Micro speech example from TensorFlow on an ESP32

Is there a good place to ask technical/implementation questions related to tiny ml - e.g. something like the programming questions forum of Arduino (https://forum.arduino.cc/index.php?board=4.0) to get assistance with troubles implementing specifically TinyML issues?

Would it make sense for this discourse to have a similar type of category?

For example of the sort of question I was looking at ask:
I’ve been working on a modified version of the micro speech example from TensorFlow on an ESP32 and seem to be hitting an issue where the input tensor is not being initialized correctly. I’m essentially hitting a null pointer issue when trying to copy captured audio to the input->data.int8. I don’t fully understand the internals, but I suspect that the initialization is failing because of how the model is loaded, but I’m not sure (e.g. it could be because of space or other issues as I’ve extended my setup to allow OTA updates etc)

Hi @gameldar,

An awesome idea! Thanks for the suggestion. Someone else also asked this exact same question.
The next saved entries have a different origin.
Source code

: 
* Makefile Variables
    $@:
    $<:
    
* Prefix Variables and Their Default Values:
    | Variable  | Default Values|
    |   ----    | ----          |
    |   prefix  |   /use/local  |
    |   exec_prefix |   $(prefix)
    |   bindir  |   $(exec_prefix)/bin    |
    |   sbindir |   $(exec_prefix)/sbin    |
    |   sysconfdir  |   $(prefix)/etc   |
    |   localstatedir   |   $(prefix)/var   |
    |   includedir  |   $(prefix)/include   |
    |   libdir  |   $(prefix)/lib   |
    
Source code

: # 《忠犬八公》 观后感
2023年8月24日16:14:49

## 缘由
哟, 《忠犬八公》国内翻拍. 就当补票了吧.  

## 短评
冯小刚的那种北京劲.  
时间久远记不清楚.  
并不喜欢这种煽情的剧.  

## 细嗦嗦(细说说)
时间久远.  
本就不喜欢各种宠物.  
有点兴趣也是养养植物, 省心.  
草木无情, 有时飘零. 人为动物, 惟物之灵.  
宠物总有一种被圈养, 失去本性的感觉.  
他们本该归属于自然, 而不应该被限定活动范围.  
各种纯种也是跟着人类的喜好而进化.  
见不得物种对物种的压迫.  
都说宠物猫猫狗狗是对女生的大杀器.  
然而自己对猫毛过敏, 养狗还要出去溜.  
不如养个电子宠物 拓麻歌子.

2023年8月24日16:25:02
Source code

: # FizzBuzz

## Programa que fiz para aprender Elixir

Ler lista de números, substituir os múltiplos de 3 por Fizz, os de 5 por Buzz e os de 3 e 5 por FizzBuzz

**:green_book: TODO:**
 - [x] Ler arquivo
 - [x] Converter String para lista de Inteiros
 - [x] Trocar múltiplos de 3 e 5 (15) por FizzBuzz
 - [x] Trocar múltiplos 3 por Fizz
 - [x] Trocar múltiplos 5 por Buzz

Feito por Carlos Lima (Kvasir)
If you all think it makes sense, we should have it. So I created a new forum location:

And fyi, I relocated your post to the new category. Cheers!

2 Likes

@gameldar do you have a GitHub repo where we can take a look at the code?

I’ve worked out what the issue was! To understand the code better I typed it out, rather than copy/paste based upon the micro_speech example… unfortunately that meant I somehow missed the step of allocating the tensor after initializing the interpreter, hence the data buffer wasn’t allocated.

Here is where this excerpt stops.